I have a very big text file like the small example:
small example:
>g1
GAATTCCTTGAGGCCTAAATGCATCGGGGTGCTCTGGTTTTGTTGTTGTTATTTCTGAATGACATTTACTTTGGTGCTCTTTATTTTGCGTATTTAAAAC
>g2
TAAGTCCCTAAGCATATATATAATCATGAGTAGTTGTGGGGAAAATAACACCATTAAATGTACCAAAACAAAAGACCGATCACAAACACTGCCGATGTTTCTCTGGCTTAAATTAAATGTATATACAACTTATATGATAAAATACTGGGC
in the text file there are many parts and every part has 2 lines. the 1st line starts with > and it is called ID and the 2nd line is a sequence of characters. I want to make a dictionary from the text file in python. the key in the dictionary will be the 1st line in the file without > and the values in the resulting dictionary, is a list of tuples. but what is the numbers in the the tuples?

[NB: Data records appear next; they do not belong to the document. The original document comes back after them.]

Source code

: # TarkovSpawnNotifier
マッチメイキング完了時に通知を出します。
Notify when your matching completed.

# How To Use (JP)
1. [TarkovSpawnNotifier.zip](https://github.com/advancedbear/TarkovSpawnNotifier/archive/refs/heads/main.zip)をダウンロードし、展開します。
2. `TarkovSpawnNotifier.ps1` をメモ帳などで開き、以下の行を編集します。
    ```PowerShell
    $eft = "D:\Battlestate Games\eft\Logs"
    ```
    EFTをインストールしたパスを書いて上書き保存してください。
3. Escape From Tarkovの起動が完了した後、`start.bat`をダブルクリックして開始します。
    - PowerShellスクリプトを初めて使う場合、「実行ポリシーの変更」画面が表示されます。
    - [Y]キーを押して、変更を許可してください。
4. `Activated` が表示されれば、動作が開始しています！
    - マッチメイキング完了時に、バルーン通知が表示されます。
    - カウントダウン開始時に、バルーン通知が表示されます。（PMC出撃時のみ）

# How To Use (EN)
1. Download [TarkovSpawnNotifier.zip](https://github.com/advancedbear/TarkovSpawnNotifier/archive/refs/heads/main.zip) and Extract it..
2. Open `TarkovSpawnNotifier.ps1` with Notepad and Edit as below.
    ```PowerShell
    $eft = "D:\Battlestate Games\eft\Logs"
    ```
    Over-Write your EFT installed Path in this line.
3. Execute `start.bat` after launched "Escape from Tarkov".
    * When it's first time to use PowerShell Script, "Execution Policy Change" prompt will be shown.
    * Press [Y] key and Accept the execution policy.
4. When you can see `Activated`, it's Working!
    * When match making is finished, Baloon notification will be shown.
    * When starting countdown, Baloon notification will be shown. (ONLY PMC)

for the tuples I divide the length of each sequence (2nd line of each part) by a fixed number and make a range of numbers. for example in this example I divided by 10. in the expected output, you see that the key is equal to the ID and every tuple belong to each list in the value of each dictionary has 2 numbers, the difference between 2 numbers is 10. the 1st tuple starts with 1 and ends with 10, the 2nd tuple starts with 10 and ends with 20 and this is the case until the end (so, the number of tuples is dependent on the length of sequence in the 2nd line of each part in the text file).
here is the expected output:
expected output:
{ g1: [(1, 10), (10, 20), (20, 30), (30, 40), (40, 50), (50, 60), (60, 70), (70, 80), (80, 90), (90, 100)], g2: [(1, 10), (10, 20), (20, 30), (30, 40), (40, 50), (50, 60), (60, 70), (70, 80), (80, 90), (90, 100), (100, 110), (110, 120), (120, 130), (130, 140), (140, 150)]}
I am trying to do that in python and have tried the following code but did not get what I expect. do you know how to fix the problem?
from itertools import groupby
with open('infile.txt') as f:
groups = groupby(f, key=lambda x: not x.startswith(">"))
d = {}
for k,v in groups:
if not k:
key, val = list(v)[0].rstrip(), "".join(map(str.rstrip,next(groups)[1],""))
d[key] = val
k = d.keys()
v = d.values()
val = [tuple(len(v)/10)]
{ '..' : [ (a,a+9) for a in range(1,len(g2),10) ] }?